Cluster vs Worker Threads
Introduction
Let's make some introductions for those two: Cluster and Worker Threads are two native modules from the Node.js runtime, they already come pre-installed when you install Node.js on your machine. They have similar functionalities but with some crucial difference that makes each one of them unique.
Today we're going to learn how those two works and where to use each one of them, I'll leave some code examples and at the end of the article there'll be a github repository link for access to them. Let's get into it by talking about the cluster module first.
Cluster
As it points out the docs, Node.js is single threaded by default, which means that originally you could not take advantage of multi-core systems natively, but since the 0.10.x version of the runtime the cluster module makes it possible to take advantage of parallel processing (one of the advantages of multi-core systems). One good use case of the cluster module is for a HTTP server, where all the workers spawned will share the same listening port.
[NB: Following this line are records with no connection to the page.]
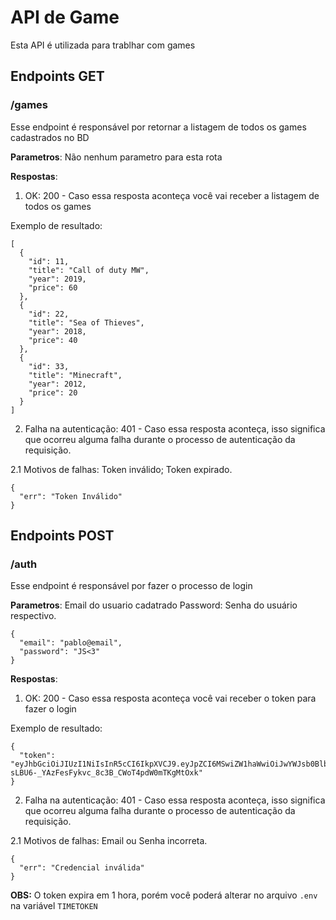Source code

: # API de Game

Esta API é utilizada para trablhar com games

## Endpoints GET

### /games

Esse endpoint é responsável por retornar a listagem de todos os games cadastrados no BD

**Parametros**: Não nenhum parametro para esta rota

**Respostas**:

1. OK: 200 - Caso essa resposta aconteça você vai receber a listagem de todos os games

Exemplo de resultado:

```
[
  {
    "id": 11,
    "title": "Call of duty MW",
    "year": 2019,
    "price": 60
  },
  {
    "id": 22,
    "title": "Sea of Thieves",
    "year": 2018,
    "price": 40
  },
  {
    "id": 33,
    "title": "Minecraft",
    "year": 2012,
    "price": 20
  }
]
```

2. Falha na autenticação: 401 - Caso essa resposta aconteça, isso significa que ocorreu alguma falha durante o processo de autenticação da requisição.

2.1 Motivos de falhas: Token inválido; Token expirado.

```
{
  "err": "Token Inválido"
}
```

## Endpoints POST

### /auth

Esse endpoint é responsável por fazer o processo de login

**Parametros**:
Email do usuario cadatrado
Password: Senha do usuário respectivo.

```
{
  "email": "pablo@email",
  "password": "JS<3"
}
```

**Respostas**:

1. OK: 200 - Caso essa resposta aconteça você vai receber o token para fazer o login

Exemplo de resultado:

```
{
  "token": "eyJhbGciOiJIUzI1NiIsInR5cCI6IkpXVCJ9.eyJpZCI6MSwiZW1haWwiOiJwYWJsb0BlbWFpbCIsImlhdCI6MTY4MTgzMzU5MiwiZXhwIjoxNjgyMDA2MzkyfQ.-sLBU6-_YAzFesFykvc_8c3B_CWoT4pdW0mTKgMtOxk"
}
```

2. Falha na autenticação: 401 - Caso essa resposta aconteça, isso significa que ocorreu alguma falha durante o processo de autenticação da requisição.

2.1 Motivos de falhas: Email ou Senha incorreta.

```
{
  "err": "Credencial inválida"
}
```

**OBS:** O token expira em 1 hora, porém você poderá alterar no arquivo `.env` na variável `TIMETOKEN`

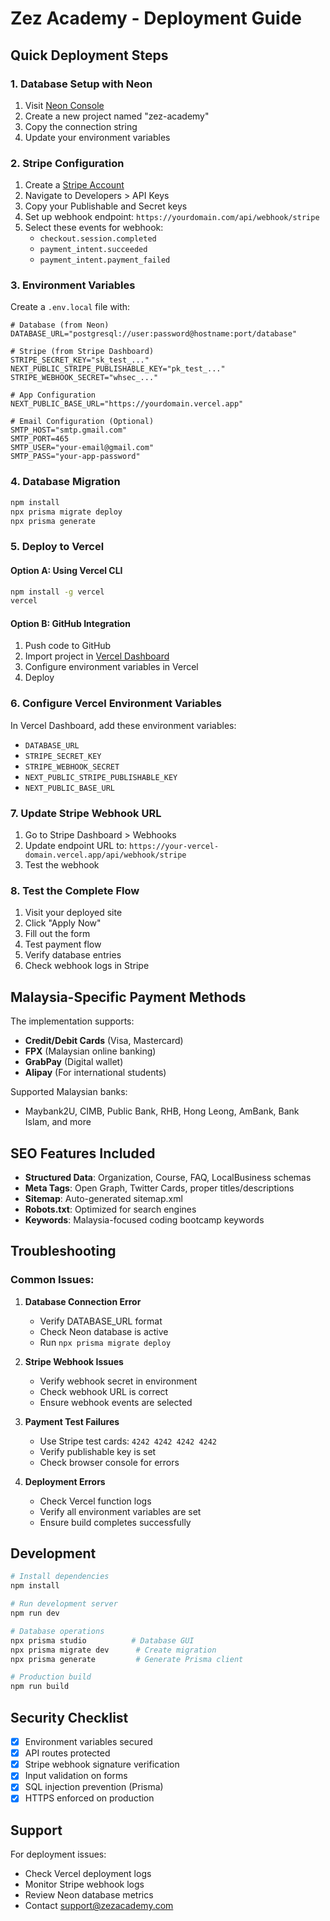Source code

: # Zez Academy - Deployment Guide

## Quick Deployment Steps

### 1. Database Setup with Neon

1. Visit [Neon Console](https://console.neon.tech)
2. Create a new project named "zez-academy"
3. Copy the connection string
4. Update your environment variables

### 2. Stripe Configuration

1. Create a [Stripe Account](https://dashboard.stripe.com)
2. Navigate to Developers > API Keys
3. Copy your Publishable and Secret keys
4. Set up webhook endpoint: `https://yourdomain.com/api/webhook/stripe`
5. Select these events for webhook:
   - `checkout.session.completed`
   - `payment_intent.succeeded`
   - `payment_intent.payment_failed`

### 3. Environment Variables

Create a `.env.local` file with:

```env
# Database (from Neon)
DATABASE_URL="postgresql://user:password@hostname:port/database"

# Stripe (from Stripe Dashboard)
STRIPE_SECRET_KEY="sk_test_..."
NEXT_PUBLIC_STRIPE_PUBLISHABLE_KEY="pk_test_..."
STRIPE_WEBHOOK_SECRET="whsec_..."

# App Configuration
NEXT_PUBLIC_BASE_URL="https://yourdomain.vercel.app"

# Email Configuration (Optional)
SMTP_HOST="smtp.gmail.com"
SMTP_PORT=465
SMTP_USER="your-email@gmail.com"
SMTP_PASS="your-app-password"
```

### 4. Database Migration

```bash
npm install
npx prisma migrate deploy
npx prisma generate
```

### 5. Deploy to Vercel

#### Option A: Using Vercel CLI

```bash
npm install -g vercel
vercel
```

#### Option B: GitHub Integration

1. Push code to GitHub
2. Import project in [Vercel Dashboard](https://vercel.com)
3. Configure environment variables in Vercel
4. Deploy

### 6. Configure Vercel Environment Variables

In Vercel Dashboard, add these environment variables:

- `DATABASE_URL`
- `STRIPE_SECRET_KEY`
- `STRIPE_WEBHOOK_SECRET`
- `NEXT_PUBLIC_STRIPE_PUBLISHABLE_KEY`
- `NEXT_PUBLIC_BASE_URL`

### 7. Update Stripe Webhook URL

1. Go to Stripe Dashboard > Webhooks
2. Update endpoint URL to: `https://your-vercel-domain.vercel.app/api/webhook/stripe`
3. Test the webhook

### 8. Test the Complete Flow

1. Visit your deployed site
2. Click "Apply Now"
3. Fill out the form
4. Test payment flow
5. Verify database entries
6. Check webhook logs in Stripe

## Malaysia-Specific Payment Methods

The implementation supports:

- **Credit/Debit Cards** (Visa, Mastercard)
- **FPX** (Malaysian online banking)
- **GrabPay** (Digital wallet)
- **Alipay** (For international students)

Supported Malaysian banks:

- Maybank2U, CIMB, Public Bank, RHB, Hong Leong, AmBank, Bank Islam, and more

## SEO Features Included

- **Structured Data**: Organization, Course, FAQ, LocalBusiness schemas
- **Meta Tags**: Open Graph, Twitter Cards, proper titles/descriptions
- **Sitemap**: Auto-generated sitemap.xml
- **Robots.txt**: Optimized for search engines
- **Keywords**: Malaysia-focused coding bootcamp keywords

## Troubleshooting

### Common Issues:

1. **Database Connection Error**

   - Verify DATABASE_URL format
   - Check Neon database is active
   - Run `npx prisma migrate deploy`

2. **Stripe Webhook Issues**

   - Verify webhook secret in environment
   - Check webhook URL is correct
   - Ensure webhook events are selected

3. **Payment Test Failures**

   - Use Stripe test cards: `4242 4242 4242 4242`
   - Verify publishable key is set
   - Check browser console for errors

4. **Deployment Errors**
   - Check Vercel function logs
   - Verify all environment variables are set
   - Ensure build completes successfully

## Development

```bash
# Install dependencies
npm install

# Run development server
npm run dev

# Database operations
npx prisma studio          # Database GUI
npx prisma migrate dev      # Create migration
npx prisma generate         # Generate Prisma client

# Production build
npm run build
```

## Security Checklist

- [x] Environment variables secured
- [x] API routes protected
- [x] Stripe webhook signature verification
- [x] Input validation on forms
- [x] SQL injection prevention (Prisma)
- [x] HTTPS enforced on production

## Support

For deployment issues:

- Check Vercel deployment logs
- Monitor Stripe webhook logs
- Review Neon database metrics
- Contact support@zezacademy.com
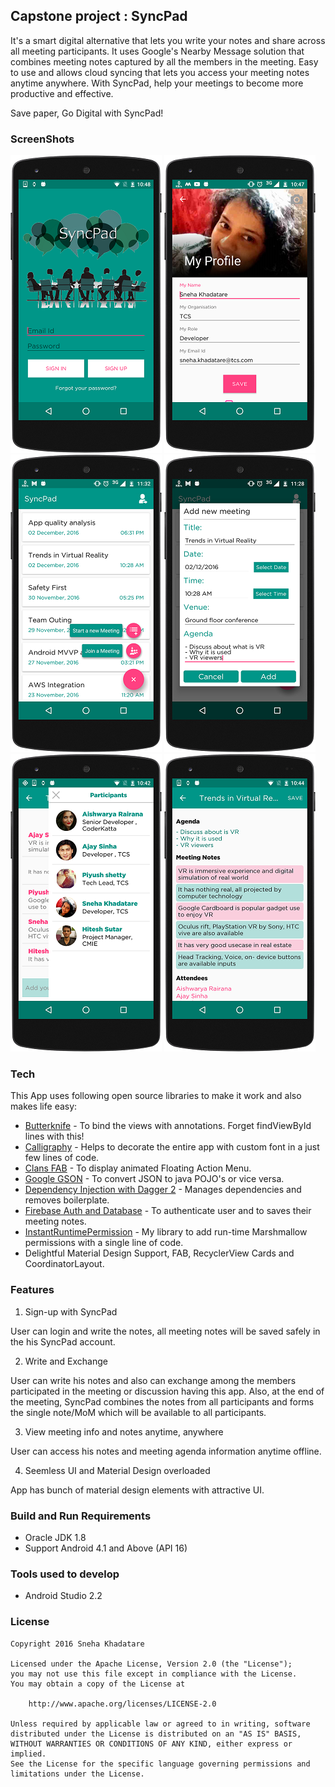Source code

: ## Capstone project : SyncPad

It's a smart digital alternative that lets you write your notes and share across all meeting participants.
It uses Google's Nearby Message solution that combines meeting notes captured by all the members in the meeting.
Easy to use and allows cloud syncing that lets you access your meeting notes anytime anywhere.
With SyncPad, help your meetings to become more productive and effective.

Save paper, Go Digital with SyncPad!

### ScreenShots


![Login Screen](/screenshots/LoginScreen.png?raw=true "Login Screen")
![Profile Screen](/screenshots/ProfileScreen.png?raw=true "Profile Screen")
![Landing Screen](/screenshots/LandingScreen.png?raw=true "Landing Screen")
![Add Meeting Dialog](/screenshots/AddMeetingDialog.png?raw=true "Add Meeting Dialog")
![Active Participants Screen](/screenshots/ActiveParticipantsScreen.png?raw=true "Active Participants Screen")
![Meeting Save](/screenshots/MeetingSave.png?raw=true "Meeting Save")


### Tech

This App uses following open source libraries to make it work and also makes life easy:

* [Butterknife] - To bind the views with annotations. Forget findViewById lines with this!
* [Calligraphy] - Helps to decorate the entire app with custom font in a just few lines of code.
* [Clans FAB] - To display animated Floating Action Menu.
* [Google GSON] - To convert JSON to java POJO's or vice versa.
* [Dependency Injection with Dagger 2] - Manages dependencies and removes boilerplate.
* [Firebase Auth and Database] - To authenticate user and to saves their meeting notes.
* [InstantRuntimePermission] - My library to add run-time Marshmallow permissions with a single line of code.
* Delightful Material Design Support, FAB, RecyclerView Cards and CoordinatorLayout.

### Features

1. Sign-up with SyncPad

  User can login and write the notes, all meeting notes will be saved safely in the his SyncPad account.

2. Write and Exchange

  User can write his notes and also can exchange among the members participated in the meeting or
  discussion having this app. Also, at the end of the meeting, SyncPad combines the notes from
  all participants and forms the single note/MoM which will be available to all participants.

3. View meeting info and notes anytime, anywhere

  User can access his notes and meeting agenda information anytime offline.

4. Seemless UI and Material Design overloaded

  App has bunch of material design elements with attractive UI.



### Build and Run Requirements

* Oracle JDK 1.8
* Support Android 4.1 and Above (API 16)


### Tools used to develop
* Android Studio 2.2


[Butterknife]: <http://jakewharton.github.io/butterknife/>
[Calligraphy]: <https://github.com/chrisjenx/Calligraphy>
[Clans FAB]: <https://github.com/Clans/FloatingActionButton>
[Google GSON]: <https://github.com/google/gson>
[Dependency Injection with Dagger 2]: <https://github.com/codepath/android_guides/wiki/Dependency-Injection-with-Dagger-2>
[Firebase Auth and Database]: <https://firebase.google.com/docs/android/setup>
[InstantRuntimePermission]: <https://github.com/Sneha010/InstantRuntimePermissions>



### License

```
Copyright 2016 Sneha Khadatare

Licensed under the Apache License, Version 2.0 (the "License");
you may not use this file except in compliance with the License.
You may obtain a copy of the License at

    http://www.apache.org/licenses/LICENSE-2.0

Unless required by applicable law or agreed to in writing, software
distributed under the License is distributed on an "AS IS" BASIS,
WITHOUT WARRANTIES OR CONDITIONS OF ANY KIND, either express or implied.
See the License for the specific language governing permissions and
limitations under the License.
```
Example:
import cluster from 'cluster';
import http from 'http';
import { cpus } from 'os';
import process from 'process';
const numCPUs = cpus().length;
if (cluster.isPrimary) {
console.log(`Primary ${process.pid} is running`);
// Fork workers.
for (let i = 0; i < numCPUs; i++) {
cluster.fork();
}
cluster.on('exit', (worker, code, signal) => {
console.log(`worker ${worker.process.pid} died`);
});
} else {
// Workers can share any TCP connection
// In this case it is an HTTP server
http
.createServer((req, res) => {
res.writeHead(200);
res.end('hello world\n');
})
.listen(8000);
console.log(`Worker ${process.pid} started`);
}
It uses the child_process.fork()
method to spawn new process, using this approach all process can communicate via the IPC (Inter-Process Communication) and pass server handles back and forth. It supports mainly two approachs of handling the distribution of incoming connections:
-
Round-Robin (default in all platforms except on Windows): The primary process listens on a port, accepts new connections and then distributes them to the workers using a round-robin approach (a CPU scheduling algorithm where each process is assigned a fixed time slot in a cyclic way) with some built-in smarts not to overload any worker process.
-
Second approach: In this approach the primary process only creates the listen socket and sends the connection to the worker process for him to accept the connection directly.
Theoretically the second approach should give a better performance, but in practice, it's distribution tends to be very unbalanced due to operating system scheduler vagues, statistics shows that 70% of all connections ends up being in only two workers out of eight when using the second approach.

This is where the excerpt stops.